Exercise requirements.
Reproduce word for word, from the entries below, the line with "circuit in fixed-size", the line with "But many critical", and every line between them, and nothing more.

---------- Records for the exercise

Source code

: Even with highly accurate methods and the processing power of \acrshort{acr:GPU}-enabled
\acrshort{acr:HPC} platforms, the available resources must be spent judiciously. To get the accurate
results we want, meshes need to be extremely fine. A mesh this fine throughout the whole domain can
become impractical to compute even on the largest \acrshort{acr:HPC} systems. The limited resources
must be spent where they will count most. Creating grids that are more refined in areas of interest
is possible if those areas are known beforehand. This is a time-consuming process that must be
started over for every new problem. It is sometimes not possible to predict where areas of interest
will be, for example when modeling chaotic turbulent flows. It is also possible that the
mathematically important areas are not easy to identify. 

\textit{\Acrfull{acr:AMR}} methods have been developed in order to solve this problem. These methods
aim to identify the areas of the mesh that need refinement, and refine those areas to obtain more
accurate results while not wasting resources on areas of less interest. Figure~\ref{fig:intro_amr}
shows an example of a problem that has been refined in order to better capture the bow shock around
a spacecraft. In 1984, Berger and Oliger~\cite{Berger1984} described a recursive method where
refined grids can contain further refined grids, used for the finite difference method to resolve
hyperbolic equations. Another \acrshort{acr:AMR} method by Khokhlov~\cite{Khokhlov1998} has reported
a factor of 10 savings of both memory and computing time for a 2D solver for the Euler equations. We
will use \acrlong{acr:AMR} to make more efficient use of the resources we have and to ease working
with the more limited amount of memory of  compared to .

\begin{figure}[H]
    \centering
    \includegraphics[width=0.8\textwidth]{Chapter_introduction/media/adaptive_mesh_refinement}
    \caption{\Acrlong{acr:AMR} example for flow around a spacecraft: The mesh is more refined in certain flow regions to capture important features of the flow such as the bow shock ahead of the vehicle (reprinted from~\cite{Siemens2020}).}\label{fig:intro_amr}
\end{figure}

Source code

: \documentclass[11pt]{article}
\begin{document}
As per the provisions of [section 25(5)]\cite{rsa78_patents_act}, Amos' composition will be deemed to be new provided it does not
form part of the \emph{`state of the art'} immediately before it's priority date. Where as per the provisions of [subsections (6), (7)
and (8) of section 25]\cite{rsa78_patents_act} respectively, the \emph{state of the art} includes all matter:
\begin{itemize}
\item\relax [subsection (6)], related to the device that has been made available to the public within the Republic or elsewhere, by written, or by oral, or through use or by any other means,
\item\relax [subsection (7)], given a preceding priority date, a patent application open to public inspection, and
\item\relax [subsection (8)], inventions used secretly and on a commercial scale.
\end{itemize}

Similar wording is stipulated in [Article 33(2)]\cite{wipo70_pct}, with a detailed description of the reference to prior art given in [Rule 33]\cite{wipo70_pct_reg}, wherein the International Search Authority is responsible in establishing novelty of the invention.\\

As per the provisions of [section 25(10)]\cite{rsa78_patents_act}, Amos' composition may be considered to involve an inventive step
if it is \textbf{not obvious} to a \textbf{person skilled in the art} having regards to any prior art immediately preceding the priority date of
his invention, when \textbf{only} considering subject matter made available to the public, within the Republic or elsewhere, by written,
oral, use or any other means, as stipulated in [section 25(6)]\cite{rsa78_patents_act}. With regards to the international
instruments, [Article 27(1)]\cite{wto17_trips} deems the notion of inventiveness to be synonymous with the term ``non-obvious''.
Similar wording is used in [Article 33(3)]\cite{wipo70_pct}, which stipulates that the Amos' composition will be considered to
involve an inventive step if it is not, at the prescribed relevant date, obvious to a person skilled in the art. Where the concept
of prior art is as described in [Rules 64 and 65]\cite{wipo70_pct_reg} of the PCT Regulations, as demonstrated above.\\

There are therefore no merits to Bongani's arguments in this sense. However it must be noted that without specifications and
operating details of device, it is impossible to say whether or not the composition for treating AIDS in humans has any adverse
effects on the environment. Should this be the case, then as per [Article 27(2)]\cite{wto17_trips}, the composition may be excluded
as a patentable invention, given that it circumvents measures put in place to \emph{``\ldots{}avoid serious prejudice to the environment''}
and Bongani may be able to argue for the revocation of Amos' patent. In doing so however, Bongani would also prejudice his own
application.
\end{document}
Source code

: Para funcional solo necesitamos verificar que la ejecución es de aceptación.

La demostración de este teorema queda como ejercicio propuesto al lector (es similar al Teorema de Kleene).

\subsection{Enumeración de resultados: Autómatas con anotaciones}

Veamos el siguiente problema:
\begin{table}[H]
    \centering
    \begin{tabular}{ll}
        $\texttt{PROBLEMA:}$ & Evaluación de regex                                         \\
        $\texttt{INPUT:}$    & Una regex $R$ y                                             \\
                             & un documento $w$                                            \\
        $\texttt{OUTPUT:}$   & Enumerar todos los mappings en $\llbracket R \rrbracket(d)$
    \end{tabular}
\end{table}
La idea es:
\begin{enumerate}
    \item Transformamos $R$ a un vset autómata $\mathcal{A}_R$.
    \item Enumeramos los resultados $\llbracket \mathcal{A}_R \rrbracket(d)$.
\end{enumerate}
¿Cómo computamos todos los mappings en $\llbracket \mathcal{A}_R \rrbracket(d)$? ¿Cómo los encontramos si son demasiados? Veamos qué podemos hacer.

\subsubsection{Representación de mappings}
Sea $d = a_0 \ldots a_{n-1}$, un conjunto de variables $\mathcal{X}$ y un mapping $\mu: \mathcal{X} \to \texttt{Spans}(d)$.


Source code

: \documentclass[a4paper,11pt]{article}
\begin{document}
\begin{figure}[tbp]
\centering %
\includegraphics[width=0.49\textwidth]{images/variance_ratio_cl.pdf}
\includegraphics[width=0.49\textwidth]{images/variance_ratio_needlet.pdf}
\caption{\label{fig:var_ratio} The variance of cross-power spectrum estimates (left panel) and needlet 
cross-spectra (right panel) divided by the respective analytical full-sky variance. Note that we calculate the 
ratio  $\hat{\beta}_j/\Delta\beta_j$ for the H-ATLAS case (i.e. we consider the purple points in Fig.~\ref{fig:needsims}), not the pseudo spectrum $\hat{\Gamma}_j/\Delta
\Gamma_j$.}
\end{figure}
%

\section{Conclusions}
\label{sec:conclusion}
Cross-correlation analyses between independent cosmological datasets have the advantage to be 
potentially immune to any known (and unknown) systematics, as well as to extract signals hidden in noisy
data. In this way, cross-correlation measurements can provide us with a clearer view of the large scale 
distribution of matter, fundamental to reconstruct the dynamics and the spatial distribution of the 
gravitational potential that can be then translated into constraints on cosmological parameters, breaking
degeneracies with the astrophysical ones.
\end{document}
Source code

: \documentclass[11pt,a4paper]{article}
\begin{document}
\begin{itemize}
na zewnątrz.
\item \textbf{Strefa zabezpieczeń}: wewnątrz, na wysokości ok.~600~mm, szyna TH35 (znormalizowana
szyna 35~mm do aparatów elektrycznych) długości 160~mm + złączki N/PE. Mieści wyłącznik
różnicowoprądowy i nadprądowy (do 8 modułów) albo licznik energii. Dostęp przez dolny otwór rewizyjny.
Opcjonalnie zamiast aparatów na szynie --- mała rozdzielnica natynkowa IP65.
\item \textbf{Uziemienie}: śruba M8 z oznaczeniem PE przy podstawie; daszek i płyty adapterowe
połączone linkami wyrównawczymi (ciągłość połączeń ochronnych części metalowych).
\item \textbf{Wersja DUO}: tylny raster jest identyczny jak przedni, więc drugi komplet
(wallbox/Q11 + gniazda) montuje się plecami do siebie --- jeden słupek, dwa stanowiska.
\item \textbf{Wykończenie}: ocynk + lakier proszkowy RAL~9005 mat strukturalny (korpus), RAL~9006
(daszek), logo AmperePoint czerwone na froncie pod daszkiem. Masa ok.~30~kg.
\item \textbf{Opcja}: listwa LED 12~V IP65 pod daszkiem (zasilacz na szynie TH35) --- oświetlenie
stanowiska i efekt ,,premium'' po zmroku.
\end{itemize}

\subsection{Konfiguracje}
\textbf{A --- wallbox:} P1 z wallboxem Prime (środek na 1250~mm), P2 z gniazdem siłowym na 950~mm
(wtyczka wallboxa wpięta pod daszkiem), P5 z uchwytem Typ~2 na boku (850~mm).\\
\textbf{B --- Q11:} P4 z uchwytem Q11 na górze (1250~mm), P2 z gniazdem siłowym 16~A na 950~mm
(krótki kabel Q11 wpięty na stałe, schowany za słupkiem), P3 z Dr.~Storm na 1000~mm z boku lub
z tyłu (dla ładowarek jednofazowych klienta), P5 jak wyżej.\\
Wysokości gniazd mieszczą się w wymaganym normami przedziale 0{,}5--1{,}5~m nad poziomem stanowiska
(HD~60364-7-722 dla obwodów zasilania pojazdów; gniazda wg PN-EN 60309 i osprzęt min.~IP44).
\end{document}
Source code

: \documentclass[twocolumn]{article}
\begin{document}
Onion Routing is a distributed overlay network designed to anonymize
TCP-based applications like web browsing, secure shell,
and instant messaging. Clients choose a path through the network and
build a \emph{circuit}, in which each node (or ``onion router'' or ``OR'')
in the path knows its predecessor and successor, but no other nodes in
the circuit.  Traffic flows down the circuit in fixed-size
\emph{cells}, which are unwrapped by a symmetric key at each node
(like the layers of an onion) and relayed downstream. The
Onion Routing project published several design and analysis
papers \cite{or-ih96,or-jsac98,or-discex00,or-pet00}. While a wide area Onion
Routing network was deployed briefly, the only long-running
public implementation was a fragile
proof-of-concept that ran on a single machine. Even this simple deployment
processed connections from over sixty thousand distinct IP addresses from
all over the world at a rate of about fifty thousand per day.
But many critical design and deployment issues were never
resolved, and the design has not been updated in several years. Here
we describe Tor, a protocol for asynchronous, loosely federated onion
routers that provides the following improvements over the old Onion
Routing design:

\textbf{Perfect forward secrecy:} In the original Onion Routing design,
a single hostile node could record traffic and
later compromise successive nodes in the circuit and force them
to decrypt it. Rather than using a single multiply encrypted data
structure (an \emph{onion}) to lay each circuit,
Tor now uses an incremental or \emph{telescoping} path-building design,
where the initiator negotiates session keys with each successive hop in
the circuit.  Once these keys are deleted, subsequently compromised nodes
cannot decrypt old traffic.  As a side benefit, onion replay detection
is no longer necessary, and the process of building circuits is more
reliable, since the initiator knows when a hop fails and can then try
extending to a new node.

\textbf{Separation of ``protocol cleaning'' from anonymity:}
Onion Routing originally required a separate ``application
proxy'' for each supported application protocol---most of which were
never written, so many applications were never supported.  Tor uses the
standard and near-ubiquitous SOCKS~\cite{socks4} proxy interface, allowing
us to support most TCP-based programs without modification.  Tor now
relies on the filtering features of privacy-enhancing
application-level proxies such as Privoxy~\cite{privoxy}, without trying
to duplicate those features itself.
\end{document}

--------------------

Problem solution.
the circuit.  Traffic flows down the circuit in fixed-size
\emph{cells}, which are unwrapped by a symmetric key at each node
(like the layers of an onion) and relayed downstream. The
Onion Routing project published several design and analysis
papers \cite{or-ih96,or-jsac98,or-discex00,or-pet00}. While a wide area Onion
Routing network was deployed briefly, the only long-running
public implementation was a fragile
proof-of-concept that ran on a single machine. Even this simple deployment
processed connections from over sixty thousand distinct IP addresses from
all over the world at a rate of about fifty thousand per day.
But many critical design and deployment issues were never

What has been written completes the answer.